YOUR ASSIGNMENT:
Look through the entries for the string "친구와의" and copy every line where it shows up.

[Stored data entries]
+++++
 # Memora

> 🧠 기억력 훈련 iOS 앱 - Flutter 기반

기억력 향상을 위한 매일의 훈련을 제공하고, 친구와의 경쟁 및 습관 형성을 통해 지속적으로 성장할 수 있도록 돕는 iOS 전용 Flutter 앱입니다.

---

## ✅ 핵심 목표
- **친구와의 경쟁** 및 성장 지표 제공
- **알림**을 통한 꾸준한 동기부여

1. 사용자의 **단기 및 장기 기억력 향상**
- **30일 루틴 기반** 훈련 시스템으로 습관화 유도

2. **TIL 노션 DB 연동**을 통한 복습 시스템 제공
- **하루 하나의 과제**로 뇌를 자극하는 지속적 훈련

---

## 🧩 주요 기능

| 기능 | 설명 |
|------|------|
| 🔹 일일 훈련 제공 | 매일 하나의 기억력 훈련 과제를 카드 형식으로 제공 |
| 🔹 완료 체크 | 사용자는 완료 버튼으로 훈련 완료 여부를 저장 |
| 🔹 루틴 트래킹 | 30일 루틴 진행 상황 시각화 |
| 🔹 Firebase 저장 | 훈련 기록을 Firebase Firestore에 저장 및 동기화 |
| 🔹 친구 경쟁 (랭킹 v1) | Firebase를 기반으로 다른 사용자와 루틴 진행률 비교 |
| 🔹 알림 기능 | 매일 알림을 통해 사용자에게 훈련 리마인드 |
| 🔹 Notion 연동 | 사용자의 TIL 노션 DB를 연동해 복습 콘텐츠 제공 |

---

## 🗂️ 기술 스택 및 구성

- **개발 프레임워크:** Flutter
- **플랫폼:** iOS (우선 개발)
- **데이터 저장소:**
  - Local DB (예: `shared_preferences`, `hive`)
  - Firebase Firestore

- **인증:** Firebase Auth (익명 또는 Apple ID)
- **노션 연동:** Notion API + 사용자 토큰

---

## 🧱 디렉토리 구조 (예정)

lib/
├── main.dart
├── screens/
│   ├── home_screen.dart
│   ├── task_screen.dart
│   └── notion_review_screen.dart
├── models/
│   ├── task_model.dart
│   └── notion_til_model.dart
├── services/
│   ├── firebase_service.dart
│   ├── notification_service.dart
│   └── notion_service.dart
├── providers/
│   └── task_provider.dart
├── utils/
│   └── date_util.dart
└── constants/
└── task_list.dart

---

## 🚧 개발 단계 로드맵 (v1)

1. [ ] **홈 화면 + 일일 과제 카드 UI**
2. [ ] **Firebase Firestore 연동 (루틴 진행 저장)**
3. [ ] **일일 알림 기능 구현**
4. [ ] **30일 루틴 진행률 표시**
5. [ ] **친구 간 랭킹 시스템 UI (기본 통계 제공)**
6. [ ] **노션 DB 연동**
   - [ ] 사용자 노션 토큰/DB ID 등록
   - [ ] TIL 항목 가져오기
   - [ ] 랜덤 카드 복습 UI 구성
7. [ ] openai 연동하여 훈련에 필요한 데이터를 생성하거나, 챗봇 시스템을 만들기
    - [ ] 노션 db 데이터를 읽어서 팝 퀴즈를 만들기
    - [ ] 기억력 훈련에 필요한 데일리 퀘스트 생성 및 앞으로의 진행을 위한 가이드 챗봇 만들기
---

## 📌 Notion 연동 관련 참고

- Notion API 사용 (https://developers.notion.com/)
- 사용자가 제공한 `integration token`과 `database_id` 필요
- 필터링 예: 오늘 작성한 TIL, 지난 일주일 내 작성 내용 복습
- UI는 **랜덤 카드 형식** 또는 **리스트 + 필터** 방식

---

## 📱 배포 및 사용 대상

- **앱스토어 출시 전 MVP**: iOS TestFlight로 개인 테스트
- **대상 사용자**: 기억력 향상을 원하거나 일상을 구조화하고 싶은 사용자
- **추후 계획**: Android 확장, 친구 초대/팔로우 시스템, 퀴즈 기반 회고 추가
+++++
SOLUTION BELOW:
기억력 향상을 위한 매일의 훈련을 제공하고, 친구와의 경쟁 및 습관 형성을 통해 지속적으로 성장할 수 있도록 돕는 iOS 전용 Flutter 앱입니다.
- **친구와의 경쟁** 및 성장 지표 제공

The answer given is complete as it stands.